* **Data in this exercise**
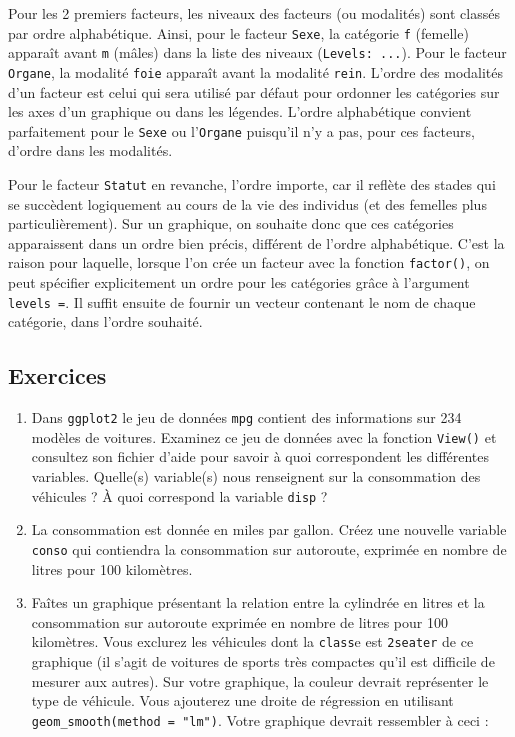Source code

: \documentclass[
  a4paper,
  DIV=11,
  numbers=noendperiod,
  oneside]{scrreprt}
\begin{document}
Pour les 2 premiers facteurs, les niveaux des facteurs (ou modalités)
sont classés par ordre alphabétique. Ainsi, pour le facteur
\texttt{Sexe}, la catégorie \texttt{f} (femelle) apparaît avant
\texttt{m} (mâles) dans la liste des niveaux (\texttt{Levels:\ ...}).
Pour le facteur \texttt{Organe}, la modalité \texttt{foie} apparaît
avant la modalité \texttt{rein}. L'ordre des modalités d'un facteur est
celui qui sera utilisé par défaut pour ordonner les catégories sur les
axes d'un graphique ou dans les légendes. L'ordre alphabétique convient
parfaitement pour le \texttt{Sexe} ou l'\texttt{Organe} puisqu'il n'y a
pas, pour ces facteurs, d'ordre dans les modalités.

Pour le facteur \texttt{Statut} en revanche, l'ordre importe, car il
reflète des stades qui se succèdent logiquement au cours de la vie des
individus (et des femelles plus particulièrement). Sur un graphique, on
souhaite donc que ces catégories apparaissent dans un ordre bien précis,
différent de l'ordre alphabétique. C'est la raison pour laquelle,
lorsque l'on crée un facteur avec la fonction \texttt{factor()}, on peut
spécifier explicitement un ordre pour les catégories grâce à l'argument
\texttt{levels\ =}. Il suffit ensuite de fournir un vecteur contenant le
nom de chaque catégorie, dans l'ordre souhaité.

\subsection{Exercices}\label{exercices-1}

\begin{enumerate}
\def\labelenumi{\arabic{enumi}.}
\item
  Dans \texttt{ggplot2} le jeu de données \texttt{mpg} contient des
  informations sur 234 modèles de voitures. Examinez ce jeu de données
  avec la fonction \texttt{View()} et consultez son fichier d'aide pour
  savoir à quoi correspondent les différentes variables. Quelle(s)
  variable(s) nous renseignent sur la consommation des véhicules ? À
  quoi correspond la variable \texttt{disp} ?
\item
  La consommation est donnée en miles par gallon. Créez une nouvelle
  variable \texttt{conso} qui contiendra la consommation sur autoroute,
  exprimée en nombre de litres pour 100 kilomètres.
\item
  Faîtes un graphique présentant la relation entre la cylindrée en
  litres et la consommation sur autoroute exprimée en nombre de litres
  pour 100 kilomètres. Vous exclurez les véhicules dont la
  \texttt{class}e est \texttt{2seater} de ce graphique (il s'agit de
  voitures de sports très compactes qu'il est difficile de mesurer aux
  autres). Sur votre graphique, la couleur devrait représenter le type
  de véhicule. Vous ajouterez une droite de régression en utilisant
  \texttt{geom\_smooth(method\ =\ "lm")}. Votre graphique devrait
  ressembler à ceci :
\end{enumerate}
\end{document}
...
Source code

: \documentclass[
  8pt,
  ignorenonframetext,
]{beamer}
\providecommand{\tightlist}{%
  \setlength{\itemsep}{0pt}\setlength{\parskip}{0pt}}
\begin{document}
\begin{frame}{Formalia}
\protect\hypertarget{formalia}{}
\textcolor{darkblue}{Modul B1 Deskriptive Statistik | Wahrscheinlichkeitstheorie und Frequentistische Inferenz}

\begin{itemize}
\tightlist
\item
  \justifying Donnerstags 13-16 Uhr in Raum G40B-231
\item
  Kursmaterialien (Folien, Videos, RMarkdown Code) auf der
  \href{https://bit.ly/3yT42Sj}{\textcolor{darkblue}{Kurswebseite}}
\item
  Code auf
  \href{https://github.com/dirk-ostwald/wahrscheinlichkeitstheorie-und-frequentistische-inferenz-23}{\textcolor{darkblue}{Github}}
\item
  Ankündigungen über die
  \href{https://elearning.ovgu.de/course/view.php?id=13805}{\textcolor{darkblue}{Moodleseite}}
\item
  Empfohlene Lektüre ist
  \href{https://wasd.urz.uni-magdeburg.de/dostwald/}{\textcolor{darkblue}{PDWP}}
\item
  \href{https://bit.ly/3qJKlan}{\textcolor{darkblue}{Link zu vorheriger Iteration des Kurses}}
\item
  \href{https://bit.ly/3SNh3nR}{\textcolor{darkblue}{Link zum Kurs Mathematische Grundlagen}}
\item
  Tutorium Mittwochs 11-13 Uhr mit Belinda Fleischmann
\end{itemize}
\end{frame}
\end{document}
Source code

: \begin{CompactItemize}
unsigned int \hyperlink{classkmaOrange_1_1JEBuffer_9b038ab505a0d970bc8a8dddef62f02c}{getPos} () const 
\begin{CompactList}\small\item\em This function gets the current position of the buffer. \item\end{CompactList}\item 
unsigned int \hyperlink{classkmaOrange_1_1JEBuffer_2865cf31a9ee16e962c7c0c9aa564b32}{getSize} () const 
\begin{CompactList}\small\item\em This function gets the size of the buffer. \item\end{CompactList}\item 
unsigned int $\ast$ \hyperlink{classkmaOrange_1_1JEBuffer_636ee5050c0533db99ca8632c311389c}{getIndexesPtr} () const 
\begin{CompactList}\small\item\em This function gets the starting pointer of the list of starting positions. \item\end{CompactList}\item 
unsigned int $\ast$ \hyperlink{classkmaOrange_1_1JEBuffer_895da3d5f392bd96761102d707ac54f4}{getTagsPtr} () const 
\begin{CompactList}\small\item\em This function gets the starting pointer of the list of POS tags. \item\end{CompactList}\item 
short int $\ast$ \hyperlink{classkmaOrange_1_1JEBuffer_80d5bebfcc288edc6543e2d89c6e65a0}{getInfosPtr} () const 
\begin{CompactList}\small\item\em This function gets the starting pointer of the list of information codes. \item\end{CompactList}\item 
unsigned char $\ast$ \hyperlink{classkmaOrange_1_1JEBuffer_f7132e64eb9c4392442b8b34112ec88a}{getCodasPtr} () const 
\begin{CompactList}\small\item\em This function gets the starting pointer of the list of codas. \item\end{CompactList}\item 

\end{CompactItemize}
...
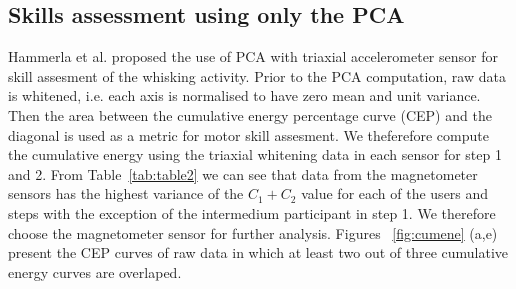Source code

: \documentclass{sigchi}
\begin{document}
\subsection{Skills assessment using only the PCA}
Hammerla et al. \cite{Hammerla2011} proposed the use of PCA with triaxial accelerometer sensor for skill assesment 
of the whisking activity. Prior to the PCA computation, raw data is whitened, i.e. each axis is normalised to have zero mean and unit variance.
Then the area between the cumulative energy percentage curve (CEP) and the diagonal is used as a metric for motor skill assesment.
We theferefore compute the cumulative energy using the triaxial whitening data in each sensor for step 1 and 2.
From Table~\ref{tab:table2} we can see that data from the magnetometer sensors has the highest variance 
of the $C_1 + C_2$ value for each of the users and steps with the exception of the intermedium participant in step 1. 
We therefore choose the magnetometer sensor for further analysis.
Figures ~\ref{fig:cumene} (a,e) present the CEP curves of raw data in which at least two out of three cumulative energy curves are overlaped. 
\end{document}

* **Task item**
Count every line in the data where the string "données" occurs. Give nothing except the number.

* **Solution**
2